He straightened up best he could and went wobblin' back down the alley.

I was still gigglin' when my buddy showed up.  We went in and got down to business. The stores run by and Indian fella that always seems a little frazzled and worn out with it...but, the cook, who must do more than just cook around there, is a real sharp brother who really gets engaged with the business of food. Then there was Forealla. I don't know exactly what this dood's role is in the store but, he got all up in our business...when he was inside.

"You gotta Guy-roo? Oh damn...God is good. We wus juss talkin' bout this last night. Forealla. We was talkin' about the Guy-Roo...We need the Guy-Roo...and here you is. Damn...God is good."

This cat buzzed like a bumble bee on somethin'...he was enthused. He was wearin' a flat billed cap too..shoved over a bale of tight dreads. Ear buds hangin around his neck. He kept goin' outside...to smoke. Then he'd jump right back in it...
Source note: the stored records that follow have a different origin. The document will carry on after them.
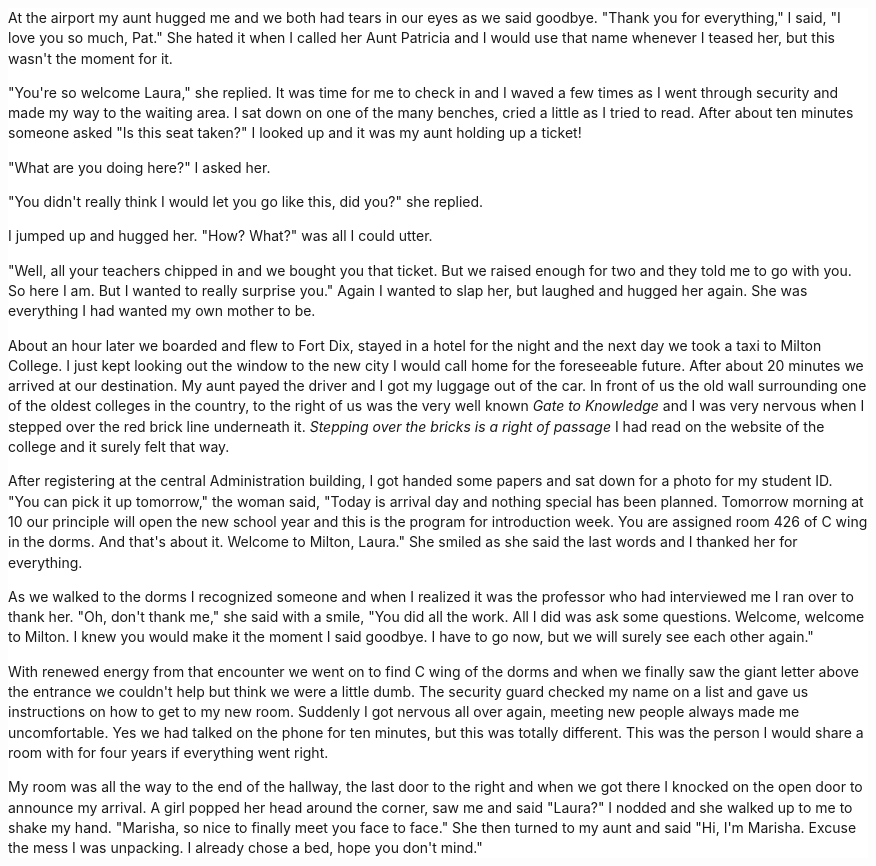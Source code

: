 At the airport my aunt hugged me and we both had tears in our eyes as we said
goodbye. "Thank you for everything," I said, "I love you so much, Pat." She
hated it when I called her Aunt Patricia and I would use that name whenever I
teased her, but this wasn't the moment for it.

"You're so welcome Laura," she replied. It was time for me to check in and I
waved a few times as I went through security and made my way to the waiting
area. I sat down on one of the many benches, cried a little as I tried to read.
After about ten minutes someone asked "Is this seat taken?" I looked up and it
was my aunt holding up a ticket!

"What are you doing here?" I asked her.

"You didn't really think I would let you go like this, did you?" she replied.

I jumped up and hugged her. "How? What?" was all I could utter.

"Well, all your teachers chipped in and we bought you that ticket. But we
raised enough for two and they told me to go with you. So here I am. But I
wanted to really surprise you." Again I wanted to slap her, but laughed and
hugged her again. She was everything I had wanted my own mother to be.

About an hour later we boarded and flew to Fort Dix, stayed in a hotel for the
night and the next day we took a taxi to Milton College. I just kept looking
out the window to the new city I would call home for the foreseeable future.
After about 20 minutes we arrived at our destination. My aunt payed the driver
and I got my luggage out of the car. In front of us the old wall surrounding
one of the oldest colleges in the country, to the right of us was the very well
known _Gate to Knowledge_ and I was very nervous when I stepped over the red
brick line underneath it. _Stepping over the bricks is a right of passage_ I
had read on the website of the college and it surely felt that way.

After registering at the central Administration building, I got handed some
papers and sat down for a photo for my student ID. "You can pick it up
tomorrow," the woman said, "Today is arrival day and nothing special has been
planned. Tomorrow morning at 10 our principle will open the new school year and
this is the program for introduction week. You are assigned room 426 of C wing
in the dorms. And that's about it. Welcome to Milton, Laura." She smiled as she
said the last words and I thanked her for everything.

As we walked to the dorms I recognized someone and when I realized it was the
professor who had interviewed me I ran over to thank her. "Oh, don't thank me,"
she said with a smile, "You did all the work. All I did was ask some questions.
Welcome, welcome to Milton. I knew you would make it the moment I said goodbye.
I have to go now, but we will surely see each other again."

With renewed energy from that encounter we went on to find C wing of the dorms
and when we finally saw the giant letter above the entrance we couldn't help
but think we were a little dumb. The security guard checked my name on a list
and gave us instructions on how to get to my new room. Suddenly I got nervous
all over again, meeting new people always made me uncomfortable. Yes we had
talked on the phone for ten minutes, but this was totally different. This was
the person I would share a room with for four years if everything went right.

My room was all the way to the end of the hallway, the last door to the right
and when we got there I knocked on the open door to announce my arrival. A girl
popped her head around the corner, saw me and said "Laura?" I nodded and she
walked up to me to shake my hand. "Marisha, so nice to finally meet you face to
face." She then turned to my aunt and said "Hi, I'm Marisha. Excuse the mess I
was unpacking. I already chose a bed, hope you don't mind."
"The Guy-Roo...we gotta get this foreallla. DAMN!"...and back out he went.

That's when it occurred to me that I'd forgotten something in the truck...before I could get to the door Forealla comes bustin' back in. I kinda shot on out to the sidewalk. There, filling the passenger window of a car, was the caramel coloured face of a maaaaaaaaad black woman.

"Wha' you need to do Motha ***** is Shut the **** Up!" She yells almost right into my face.

I have no idea what transpired between Forealla and this woman but, she was pissed.

Forealla couldn't let that go...so he comes back out and starts hollerin' at her...all the while the cars movin' through the parking lot until it gets parallel to my truck...where I'm laughing so hard I can't remember what I came out for.

Then the car stopped. I didn't here but, evidently Forealla had called this woman a Bitch.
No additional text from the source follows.